100 inch telescop being hauled up Mt. Wilson
100 inch telescope being carried to Mt. Wilson. Photo Credit: Wikimedia Commons

Enthralled by what he encountered, Humason left high school to work for a year, leading mule-powered wagons laden with building supplies up the mountain. One year stretched into five, at which point the young man met his wife-to-be, Helen Dowd. They married, and Humason took a job as a ranch foreman east of Los Angeles.

Humason never returned to high school nor any other school for that matter. But after seven years the call of the observatory proved too strong. When the observatory's engineer, who also happened to be Humason's father-in-law, told the twenty-six year old about a job as janitor, Humason jumped. It wasn't just a desire simply to be near the telescope. High in the mountains, tucked away from civilization, Humason knew that even an aspiring janitor could be called upon to help out with equipment.

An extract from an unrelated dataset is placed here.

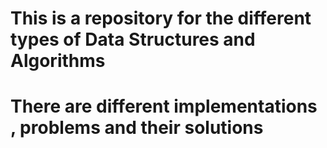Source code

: # This is a repository for the different types of Data Structures and Algorithms
# There are different implementations , problems and their solutions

Two telescopes one at 100 inches and one at 60 inches
100 (left) and 60 (right) inch telescopes. Photo Credit: Wikimedia Commons

And that's exactly what happened. Humason became adept at manipulating the telescopes to take pictures — a meticulous process given the motion of the stars. Within three years Humason was promoted from janitor to staff, a controversial step given competition for the job and Humason's lack of credentials. But Humason didn't disappoint. He was not only good with photography, but with the endless hours spent examining photographic plates looking for minute details.

Edwin Hubble looking through a large telescope
Edwin Hubble looking through a telescope. Photo Credit: Deskarati

Humason worked closely with Hubble for many years, providing much of the spadework contributing to Hubble's success. But while Humason never achieved the stature of Hubble, he was nonetheless greatly respected by his peers. Hubble and Humason's names appeared jointly on a long list of publications, and after decades of spending cool, dark evenings under the stars, Humason was appointed Secretary of the Observatory. Here he devoted much of his time to answering letters from people all over the world in all walks of life. His correspondence shows a man whose patience watching the stars translated into a cordial patience with the many viewpoints he encountered.

Humason retired in 1957 at the age of sixty-six, settling into a small town on the Northern California coast. There he and wife Helen lived together quietly and happily for their remaining years. 

I'm Andy Boyd, at the University of Houston, where we're interested in the way inventive minds work.